Find all the lines in the material below with the word "assign", and copy them.

═══ Exercise inputs

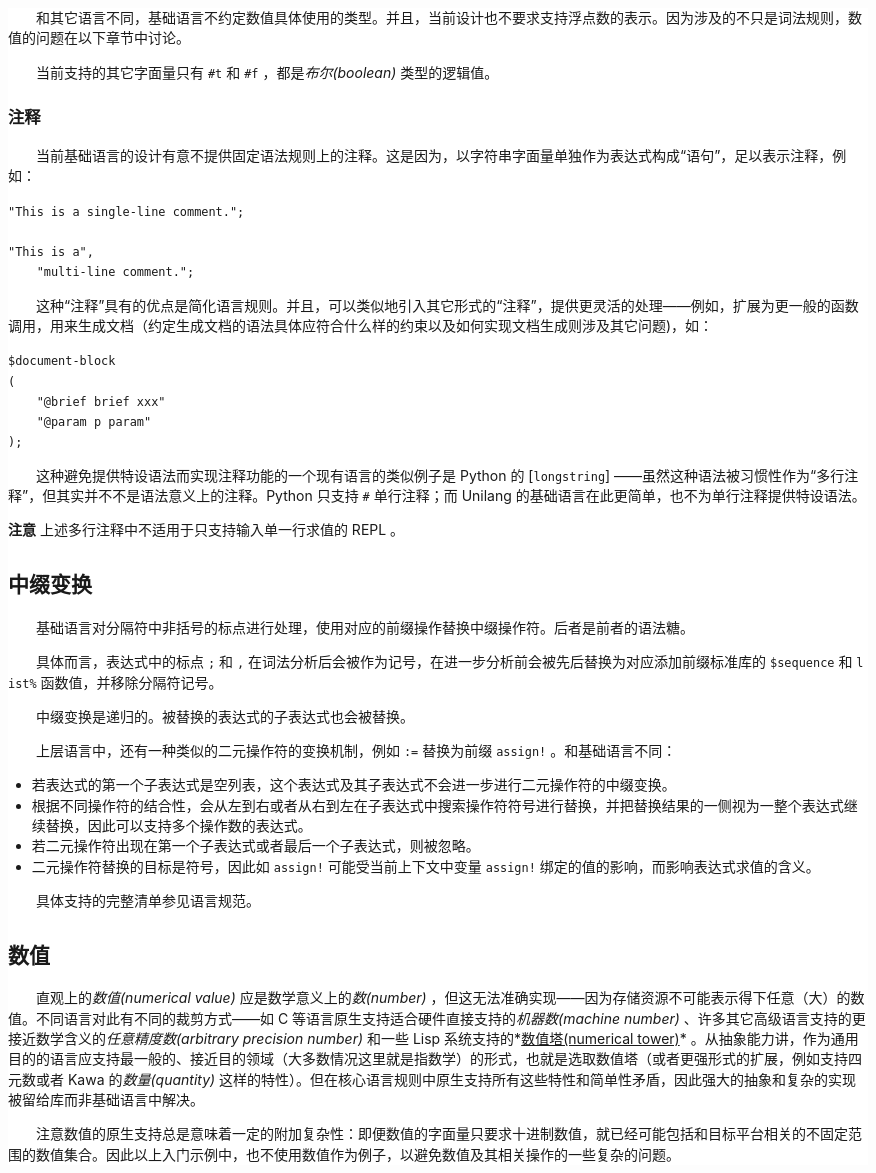 　　和其它语言不同，基础语言不约定数值具体使用的类型。并且，当前设计也不要求支持浮点数的表示。因为涉及的不只是词法规则，数值的问题在以下章节中讨论。

　　当前支持的其它字面量只有 `#t` 和 `#f` ，都是*布尔(boolean)* 类型的逻辑值。

### 注释

　　当前基础语言的设计有意不提供固定语法规则上的注释。这是因为，以字符串字面量单独作为表达式构成“语句”，足以表示注释，例如：

```
"This is a single-line comment.";

"This is a",
	"multi-line comment.";
```

　　这种“注释”具有的优点是简化语言规则。并且，可以类似地引入其它形式的“注释”，提供更灵活的处理——例如，扩展为更一般的函数调用，用来生成文档（约定生成文档的语法具体应符合什么样的约束以及如何实现文档生成则涉及其它问题)，如：

```
$document-block
(
	"@brief brief xxx"
	"@param p param"
);
```
	
　　这种避免提供特设语法而实现注释功能的一个现有语言的类似例子是 Python 的 [`longstring`] ——虽然这种语法被习惯性作为“多行注释”，但其实并不不是语法意义上的注释。Python 只支持 `#` 单行注释；而 Unilang 的基础语言在此更简单，也不为单行注释提供特设语法。

**注意** 上述多行注释中不适用于只支持输入单一行求值的 REPL 。

## 中缀变换

　　基础语言对分隔符中非括号的标点进行处理，使用对应的前缀操作替换中缀操作符。后者是前者的语法糖。

　　具体而言，表达式中的标点 `;` 和 `,` 在词法分析后会被作为记号，在进一步分析前会被先后替换为对应添加前缀标准库的 `$sequence` 和 `list%` 函数值，并移除分隔符记号。

　　中缀变换是递归的。被替换的表达式的子表达式也会被替换。

　　上层语言中，还有一种类似的二元操作符的变换机制，例如 `:=` 替换为前缀 `assign!` 。和基础语言不同：

* 若表达式的第一个子表达式是空列表，这个表达式及其子表达式不会进一步进行二元操作符的中缀变换。
* 根据不同操作符的结合性，会从左到右或者从右到左在子表达式中搜索操作符符号进行替换，并把替换结果的一侧视为一整个表达式继续替换，因此可以支持多个操作数的表达式。
* 若二元操作符出现在第一个子表达式或者最后一个子表达式，则被忽略。
* 二元操作符替换的目标是符号，因此如 `assign!` 可能受当前上下文中变量 `assign!` 绑定的值的影响，而影响表达式求值的含义。

　　具体支持的完整清单参见语言规范。

## 数值

　　直观上的*数值(numerical value)* 应是数学意义上的*数(number)* ，但这无法准确实现——因为存储资源不可能表示得下任意（大）的数值。不同语言对此有不同的裁剪方式——如 C 等语言原生支持适合硬件直接支持的*机器数(machine number)* 、许多其它高级语言支持的更接近数学含义的*任意精度数(arbitrary precision number)* 和一些 Lisp 系统支持的*[数值塔(numerical tower)](https://en.wikipedia.org/wiki/Numerical_tower)* 。从抽象能力讲，作为通用目的的语言应支持最一般的、接近目的领域（大多数情况这里就是指数学）的形式，也就是选取数值塔（或者更强形式的扩展，例如支持四元数或者 Kawa 的*数量(quantity)* 这样的特性）。但在核心语言规则中原生支持所有这些特性和简单性矛盾，因此强大的抽象和复杂的实现被留给库而非基础语言中解决。

　　注意数值的原生支持总是意味着一定的附加复杂性：即便数值的字面量只要求十进制数值，就已经可能包括和目标平台相关的不固定范围的数值集合。因此以上入门示例中，也不使用数值作为例子，以避免数值及其相关操作的一些复杂的问题。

══════

Finished exercise
　　上层语言中，还有一种类似的二元操作符的变换机制，例如 `:=` 替换为前缀 `assign!` 。和基础语言不同：
* 二元操作符替换的目标是符号，因此如 `assign!` 可能受当前上下文中变量 `assign!` 绑定的值的影响，而影响表达式求值的含义。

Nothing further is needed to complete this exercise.